想像を膨らますなら、夢って違う世界の自分が見ている景色を垣間見ること。眠って意識がどこか外に届いたときに、違う世界に生きている自分の生活を覗けるのではないでしょうか。豪華絢爛な建物で優雅に踊っているかもしれない私、高架下で吐瀉物をまき散らして呪詛にも似た言葉を世界に投げかけているしれない私。

自分以外には見れないからこそ、嘘か本当かわからない夢の中身。自分の愛する芸術家たちの夢を知りたいという思いに幾度となく駆られたイタリアの文学者タブッキの「夢のなかの夢」彼が想像した、ほんとうの、嘘の夢。

ーオウディウス、ラブレー、カラヴァッジョ、ランボー、スティーヴンソン、ペソアなど、過去の巨匠が見たかもしれない夢を、現代作家タブッキーが夢想し描く二十の短編。夢と夢が呼び交わし、二重写しの不思議な映像を作り出す。幻想の極北。(本作内容)

 

 私が見る夢、人が見る夢。それは言葉で夢の世界の写実を試みようとも、本当か嘘の判断が出来ないもの。この世で唯一と言ってもいいほどの自分事。そんな、人の夢を思い描くこととは、その人自身を想像する事に他ならない。

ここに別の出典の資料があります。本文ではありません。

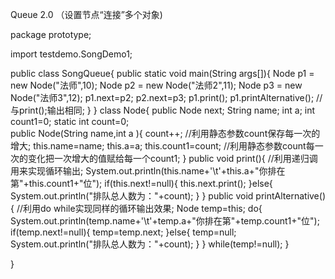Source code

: Queue 2.0 （设置节点“连接”多个对象) 

package prototype;

import testdemo.SongDemo1;

public class SongQueue{
	public static void main(String args[]){
		Node p1 = new Node("法师",10);
		Node p2 = new Node("法师2",11);
		Node p3 = new Node("法师3",12);
		p1.next=p2;
		p2.next=p3;
		p1.print();
		p1.printAlternative(); //与print();输出相同;
		}
	}
class Node{
	public Node next;
	String name;
	int a;
	int count1=0;
	static int count=0;                         
	public Node(String name,int a ){
		count++;                                //利用静态参数count保存每一次的增大;
		this.name=name;
		this.a=a;
		this.count1=count;                      //利用静态参数count每一次的变化把一次增大的值赋给每一个count1;
	}
	public void print(){                        //利用递归调用来实现循环输出;
	System.out.println(this.name+'\t'+this.a+"你排在第"+this.count1+"位");
	if(this.next!=null){
		this.next.print();
	}else{
		System.out.println("排队总人数为："+count);
	}
}
	public void printAlternative(){	          //利用do while实现同样的循环输出效果;
		Node temp=this;
		do{
			System.out.println(temp.name+'\t'+temp.a+"你排在第"+temp.count1+"位");
		if(temp.next!=null){
			temp=temp.next;
		}else{
			temp=null;
			System.out.println("排队总人数为："+count);
		}
		}
		while(temp!=null);
	}
	
}


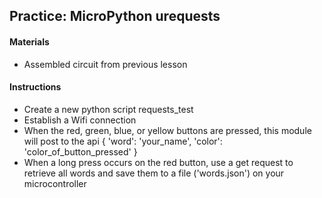 ## Practice: MicroPython urequests

#### Materials
 - Assembled circuit from previous lesson

#### Instructions
 - Create a new python script requests_test
 - Establish a Wifi connection
 - When the red, green, blue, or yellow buttons are pressed, this module will post to the api { 'word': 'your_name', 'color': 'color_of_button_pressed' }
 - When a long press occurs on the red button, use a get request to retrieve all words and save them to a file ('words.json') on your microcontroller
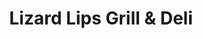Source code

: ---
title: "Lizard Lips Grill & Deli"
url: /toronto/lizard-lips-grill-and-deli/
shop: convenience
---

タブッキが描いた「夢のなかの夢」は、夢のほかに何一つ物語がない。言い換えるなら、これは物語のなかの夢ではなく、夢の物語です。語り手のさりげない嘘の身振りであり、一分の隙もない仮構の創造でもあります。嘘か本当か確認のしようがないからこそ、肯定も否定もできない。

 

 夢を題材に扱った話はたくさんあります。私が真っ先に思いついたのは荘士の「胡蝶の夢

昔者荘周夢に胡蝶と為る。栩栩然として胡蝶なり

自ら喩しみて志に適えるかな。周たるを知らざるなり。

俄然として覚むれば、則ち蘧々然として周なり。

知らず、周の夢に胡蝶と為れるか、胡蝶の夢に周と為れるかを。

周と胡蝶とは、則ち必ず分有らん。此を之れ物化と謂う。

(「胡蝶の夢」書き下し文より)

 

 自分が見ているものは、虚構なのか事実なのか。夢なのか現実なのか。そんなことはわからねえけど、どっちも同じよね。生きていくってそんなもんだ。という感じのお話です。

夢とはそのまま、物語と言い換えていいのかもしれません。何を示唆するのか意味するのかなんてどうでもよくて、誰にも真否を問えないからこそどこまでも広がっていける物語。勝手気ままに荒唐無稽であろうと、どれほどもっともらしかろうと、夢のリアリティを受け入れることからしか夢の中の夢には加われません。そう思ってこの閉ざされた夢の物語を読むことしか私には出来ません。

 

 怖い夢、ステキな夢、正夢、色々な夢がありますが、それらに何の意味があるのかわかりません。けれどもステキな夢を見た日はなんとなく一日良い気分でいられたり、怖い夢を見てしまうとどことなく気持ちに分厚い雲がかかってるかのようにどんよりとしてしまう。あるいは眠るときに今日はどんな夢を見るかななんて思えること自体幸せなことかもしれませんね。

  

  どうでもいいことですが英語で「おやすみなさい」にあたる文句 "Have a nice dream"ってステキな挨拶だと思います。いい夢見てくださいね。